7.3. Chitosan and Polymer Derivatized Nanoparticles

Surface properties of nanoparticles are a key property determining uptake by intestinal epithelial cells. PEG is a common nanoparticle coating because PEGylation can help protect the nanoparticle surface from enzymatic degradation and can extend circulation time by preventing rapid clearance by the kidneys due to its stabilizing properties [145,176]. The most used natural polymers in nanoparticles are sodium alginate, albumin, chitosan, and gelatin [176,177,181]. Chitosan is the most widely used natural polymer in nanoparticles. Chitosan’s popularity is largely due to properties of permeation enhancement and mucoadhesion that are particularly useful for epithelial delivery [182,183]. The hydrophilicity of both PEG and chitosan also enhances transport across the intestinal mucosa [176].
Chitosan has been identified to enhance paracellular permeability via electrostatic interactions with apical integrins, initiating a signaling cascade involving phosphorylation of FAK and Src tyrosine kinases and ultimately leading to a shift in CLDN4 localization to the cytosol [184,185]. Chitosan depolymerizes cellular F-actin associated with the tight junction protein ZO-1 [186]; increasing tight junction permeability has the potential to allow all content in the intestinal tract access to the basal pole.
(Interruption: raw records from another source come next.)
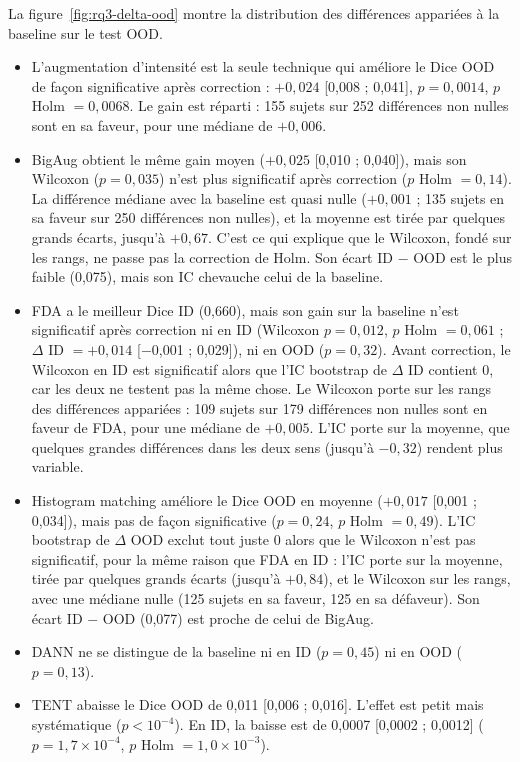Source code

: La figure~\ref{fig:rq3-delta-ood} montre la distribution des différences appariées à la baseline sur le test OOD.
\begin{itemize}
  \item L'augmentation d'intensité est la seule technique qui améliore le Dice OOD de façon significative après correction : $+0{,}024$ [0,008 ; 0,041], $p = 0{,}0014$, $p$ Holm $= 0{,}0068$. Le gain est réparti : 155 sujets sur 252 différences non nulles sont en sa faveur, pour une médiane de $+0{,}006$.
  \item BigAug obtient le même gain moyen ($+0{,}025$ [0,010 ; 0,040]), mais son Wilcoxon ($p = 0{,}035$) n'est plus significatif après correction ($p$ Holm $= 0{,}14$). La différence médiane avec la baseline est quasi nulle ($+0{,}001$ ; 135 sujets en sa faveur sur 250 différences non nulles), et la moyenne est tirée par quelques grands écarts, jusqu'à $+0{,}67$. C'est ce qui explique que le Wilcoxon, fondé sur les rangs, ne passe pas la correction de Holm. Son écart ID $-$ OOD est le plus faible (0,075), mais son IC chevauche celui de la baseline.
  \item FDA a le meilleur Dice ID (0,660), mais son gain sur la baseline n'est significatif après correction ni en ID (Wilcoxon $p = 0{,}012$, $p$ Holm $= 0{,}061$ ; $\Delta$ ID $= +0{,}014$ [$-$0,001 ; 0,029]), ni en OOD ($p = 0{,}32$).
  Avant correction, le Wilcoxon en ID est significatif alors que l'IC bootstrap de $\Delta$ ID contient 0, car les deux ne testent pas la même chose.
  Le Wilcoxon porte sur les rangs des différences appariées : 109 sujets sur 179 différences non nulles sont en faveur de FDA, pour une médiane de $+0{,}005$.
  L'IC porte sur la moyenne, que quelques grandes différences dans les deux sens (jusqu'à $-0{,}32$) rendent plus variable.
  \item Histogram matching améliore le Dice OOD en moyenne ($+0{,}017$ [0,001 ; 0,034]), mais pas de façon significative ($p = 0{,}24$, $p$ Holm $= 0{,}49$). L'IC bootstrap de $\Delta$ OOD exclut tout juste 0 alors que le Wilcoxon n'est pas significatif, pour la même raison que FDA en ID : l'IC porte sur la moyenne, tirée par quelques grands écarts (jusqu'à $+0{,}84$), et le Wilcoxon sur les rangs, avec une médiane nulle (125 sujets en sa faveur, 125 en sa défaveur). Son écart ID $-$ OOD (0,077) est proche de celui de BigAug.
  \item DANN ne se distingue de la baseline ni en ID ($p = 0{,}45$) ni en OOD ($p = 0{,}13$).
  \item TENT abaisse le Dice OOD de 0,011 [0,006 ; 0,016]. L'effet est petit mais systématique ($p < 10^{-4}$). En ID, la baisse est de 0,0007 [0,0002 ; 0,0012] ($p = 1{,}7 \times 10^{-4}$, $p$ Holm $= 1{,}0 \times 10^{-3}$).
\end{itemize}


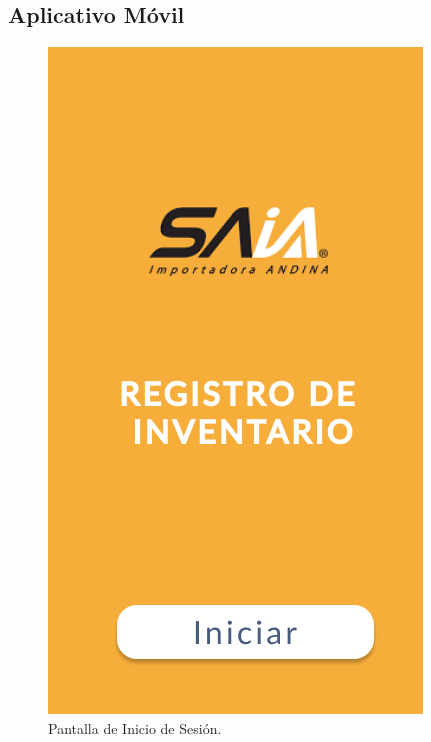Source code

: \documentclass{scrreprt}
\begin{document}
    
    \subsection{Aplicativo Móvil}
    
    \begin{figure}[!htpb]
        \centerline{\includegraphics[scale=.35]{images/prototype/mobile/iPhone 8 - 1.png}}
        \caption{Pantalla de Inicio de Sesión.}
        \label{fig}
    \end{figure}
    \FloatBarrier
\end{document}
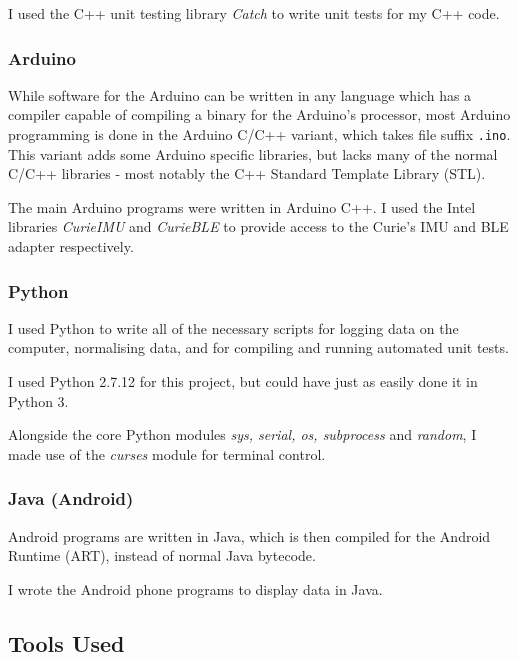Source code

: \documentclass[a4paper]{article}
\begin{document}
I used the C++ unit testing library \textit{Catch}\cite{ppref6} to write unit tests for my C++ code.

\subsubsection{Arduino}

While software for the Arduino can be written in any language which has a compiler capable of compiling a binary for the Arduino's processor, most Arduino programming is done in the Arduino C/C++ variant\cite{ppref7}, which takes file suffix \lstinline{.ino}. This variant adds some Arduino specific libraries\cite{ppref8}, but lacks many of the normal C/C++ libraries - most notably the C++ Standard Template Library (STL).\cite{ppref9}

The main Arduino programs were written in Arduino C++. I used the Intel libraries \textit{CurieIMU}\cite{ppref10} and \textit{CurieBLE}\cite{ppref11} to provide access to the Curie's IMU and BLE adapter respectively.

\subsubsection{Python}

I used Python\cite{ppref12} to write all of the necessary scripts for logging data on the computer, normalising data, and for compiling and running automated unit tests.

I used Python 2.7.12 for this project, but could have just as easily done it in Python 3.

Alongside the core Python modules \textit{sys, serial, os, subprocess} and \textit{random}, I made use of the \textit{curses}\cite{ppref13} module for terminal control.

\subsubsection{Java (Android)}

Android\cite{ppref14} programs are written in Java, which is then compiled for the Android Runtime (ART)\cite{ppref15}, instead of normal Java bytecode.

I wrote the Android phone programs to display data in Java.

\subsection{Tools Used}%
\end{document}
Consistent with this, analysis of oral drug delivery has shown that significantly higher amounts of macromolecular drugs can be transported after co-administration with chitosan [187].
As a result of its favorable properties, chitosan has been used to create chitosan particles as well as used as a surface modification of other particle systems, such as trimethyl chitosan chloride-coated insulin-loaded PLGA nanoparticles. These chitosan-coated nanoparticles demonstrated improved cellular uptake via clathrin- or adsorption-mediated endocytosis as well as permeation via tight junction opening, in comparison to unmodified PLGA nanoparticles [188]. Continued work to chemically modify chitosans has yielded particles with increased capacity to open tight junctions, such as with mercaptonicotinic acid activated-thiolated chitosan nanoparticles used to enhance oral peptide delivery [189].
Another recent example uses fluorocarbon-modified chitosan to create nanocomplexes with therapeutic antibodies contained within an enteric capsule. The nanocomplexes induced tight junction rearrangement and achieved an in vivo response comparable to intravenous delivery [190]. Polymeric systems can be designed to be microenvironment-adaptive to accommodate the requirements to traverse both the mucosal and cellular epithelial barriers. Such systems include polymeric particles using PLGA-hydrozone-PEG copolymer to facilitate a hydrophilic–hydrophobic switch at the slightly acidic epithelial surface [191].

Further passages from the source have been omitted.